YOUR TASK
From the first line to the last, repeat the records exactly and skip the pictures.

LISTED RECORDS

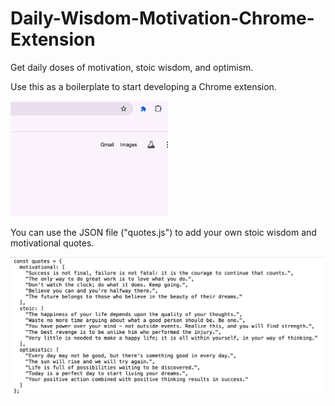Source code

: # Daily-Wisdom-Motivation-Chrome-Extension
Get daily doses of motivation, stoic wisdom, and optimism.

Use this as a boilerplate to start developing a Chrome extension. 

<img src="./Demo.gif" width="50%" height="50%"/>

You can use the JSON file ("quotes.js") to add your own stoic wisdom and motivational quotes.

<img src="./JsonPreview.png"/>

ANSWER SPACE
Source code

: # Daily-Wisdom-Motivation-Chrome-Extension
Get daily doses of motivation, stoic wisdom, and optimism.

Use this as a boilerplate to start developing a Chrome extension. 

<img src="./Demo.gif" width="50%" height="50%"/>

You can use the JSON file ("quotes.js") to add your own stoic wisdom and motivational quotes.

<img src="./JsonPreview.png"/>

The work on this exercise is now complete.